One of the most evident risks is the COVID-19 pandemic, which has affected every country’s economy. Although last year China managed to still deliver high annual economic growth of 8%, the highly transmissible Omicron variant has severely disrupted supply chains and transport hubs. Indeed, the diminishing returns of China’s strict ‘Zero-Covid’ policy could further depress industry production and retail sales. Yet, even as China has kept its borders closed, foreign direct investment and portfolio capital has continued to flow in and exports have flowed out. It is difficult to predict whether this might lead to China’s economic downfall but a plateau on growth is to be expected.
Furthermore, as Hodges points out in his piece, there is considerable risk associated with the downturn in China’s property market. Whilst China’s real estate sector has been a major stimulant to the growth of the domestic economy, house prices keep on escalating. Young people struggle to get on the property ladder and worries surrounding property are starting to dampen consumer spending.
China plays a prominent role in today’s global economy as it remains a key trading partner with numerous developing countries. I remain optimistic that China will develop long-term solutions to its current challenges. It will be important for Asian Affairs to continue to report on the future of China’s economic growth as we potentially enter a period of uncharted waters.
China and Russia’s shared authoritarian approach
In a recent editorial (Nuance in the New World Order, Jan 2022) Asian Affairs made the insightful point that Washington should realise there are potential benefits for Russia and India to have stronger ties. After all, it would potentially counterbalance rising expansionism by the Chinese regime and the network of proxies they are trying to establish through the Belt and Road Initiative. Since US sanctions were placed on Russia after the 2014 Crimean annexation, it became clearer that Moscow had no choice but to seek an improved partnership with Beijing. Despite their historical grievances, China and Russia share similar authoritarian politics.
But this should come as no surprise to Americans. Before he passed away in 2017, former US National Security Advisor Zbigniew Brzezinski warned that Moscow was pivoting to Beijing because of the US sanctions, leading to a closer strategic partnership with China. Now that the international system has become more multipolar, western leaders will need to adapt to new strategic realities.
Setting aside regional grievances
In your report on Afghanistan, (A global predicament, February 2022) you touched upon the conundrum of how to aid the Afghan people without abetting the Taliban. It is indeed important not to flood the country with money which may be stolen by warlords and prolong the suffering.
In the Democracy Forum webinar, Christine Fair, Professor of Security Studies at Georgetown University, said that Pakistan always refused India overland transit of food products destined for Afghans through Pakistani territory.

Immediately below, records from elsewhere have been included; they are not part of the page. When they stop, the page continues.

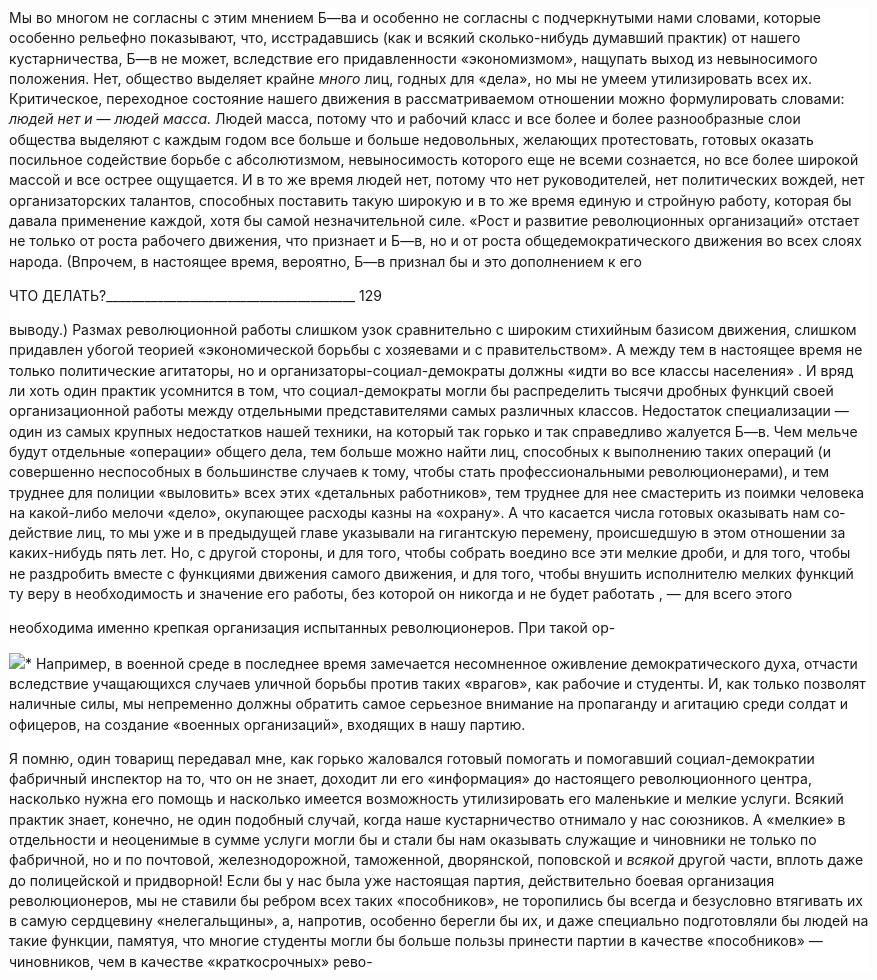 Мы во многом не согласны с этим мнением Б—ва и особенно не согласны с под­черкнутыми нами словами, которые особенно рельефно показывают, что, исстрадав­шись (как и всякий сколько-нибудь думавший практик) от нашего кустарничества, Б—в не может, вследствие его придавленности «экономизмом», нащупать выход из невыно­симого положения. Нет, общество выделяет крайне _много_ лиц, годных для «дела», но мы не умеем утилизировать всех их. Критическое, переходное состояние нашего дви­жения в рассматриваемом отношении можно формулировать словами: _людей нет и_ — _людей масса._ Людей масса, потому что и рабочий класс и все более и более разнооб­разные слои общества выделяют с каждым годом все больше и больше недовольных, желающих протестовать, готовых оказать посильное содействие борьбе с абсолютиз­мом, невыносимость которого еще не всеми сознается, но все более широкой массой и все острее ощущается. И в то же время людей нет, потому что нет руководителей, нет политических вождей, нет организаторских талантов, способных поставить такую ши­рокую и в то же время единую и стройную работу, которая бы давала применение каж­дой, хотя бы самой незначительной силе. «Рост и развитие революционных организа­ций» отстает не только от роста рабочего движения, что признает и Б—в, но и от роста общедемократического движения во всех слоях народа. (Впрочем, в настоящее время, вероятно, Б—в признал бы и это дополнением к его

  

ЧТО ДЕЛАТЬ?_______________________________________ 129

выводу.) Размах революционной работы слишком узок сравнительно с широким сти­хийным базисом движения, слишком придавлен убогой теорией «экономической борь­бы с хозяевами и с правительством». А между тем в настоящее время не только поли­тические агитаторы, но и организаторы-социал-демократы должны «идти во все классы населения» . И вряд ли хоть один практик усомнится в том, что социал-демократы мог­ли бы распределить тысячи дробных функций своей организационной работы между отдельными представителями самых различных классов. Недостаток специализации — один из самых крупных недостатков нашей техники, на который так горько и так спра­ведливо жалуется Б—в. Чем мельче будут отдельные «операции» общего дела, тем больше можно найти лиц, способных к выполнению таких операций (и совершенно не­способных в большинстве случаев к тому, чтобы стать профессиональными револю­ционерами), и тем труднее для полиции «выловить» всех этих «детальных работников», тем труднее для нее смастерить из поимки человека на какой-либо мелочи «дело», оку­пающее расходы казны на «охрану». А что касается числа готовых оказывать нам со­действие лиц, то мы уже и в предыдущей главе указывали на гигантскую перемену, происшедшую в этом отношении за каких-нибудь пять лет. Но, с другой стороны, и для того, чтобы собрать воедино все эти мелкие дроби, и для того, чтобы не раздробить вместе с функциями движения самого движения, и для того, чтобы внушить исполни­телю мелких функций ту веру в необходимость и значение его работы, без которой он никогда и не будет работать , — для всего этого

необходима именно крепкая организация испытанных революционеров. При такой ор-

![](file:///C:/Users/bot32/AppData/Local/Temp/msohtmlclip1/01/clip_image004.png)* Например, в военной среде в последнее время замечается несомненное оживление демократического духа, отчасти вследствие учащающихся случаев уличной борьбы против таких «врагов», как рабочие и студенты. И, как только позволят наличные силы, мы непременно должны обратить самое серьезное внимание на пропаганду и агитацию среди солдат и офицеров, на создание «военных организаций», вхо­дящих в нашу партию.

Я помню, один товарищ передавал мне, как горько жаловался готовый помогать и помогавший со­циал-демократии фабричный инспектор на то, что он не знает, доходит ли его «информация» до настоя­щего революционного центра, насколько нужна его помощь и насколько имеется возможность утилизи­ровать его маленькие и мелкие услуги. Всякий практик знает, конечно, не один подобный случай, когда наше кустарничество отнимало у нас союзников. А «мелкие» в отдельности и неоценимые в сумме услу­ги могли бы и стали бы нам оказывать служащие и чиновники не только по фабричной, но и по почто­вой, железнодорожной, таможенной, дворянской, поповской и _всякой_ другой части, вплоть даже до по­лицейской и придворной! Если бы у нас была уже настоящая партия, действительно боевая организация революционеров, мы не ставили бы ребром всех таких «пособников», не торопились бы всегда и безус­ловно втягивать их в самую сердцевину «нелегальщины», а, напротив, особенно берегли бы их, и даже специально подготовляли бы людей на такие функции, памятуя, что многие студенты могли бы больше пользы принести партии в качестве «пособников» — чиновников, чем в качестве «краткосрочных» рево-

Yet it is encouraging that recently, a shipment of food aid from India was allowed to cross the land border into Pakistan on its way to Afghanistan, a rare gesture of cooperation between the two countries. Given that the World Food Programme estimates that 8.7 million Afghans face ‘emergency-level food insecurity’ and more than half of the country faces acute food shortage, it is crucial that regional grievances are set aside to assist people facing a dire situation.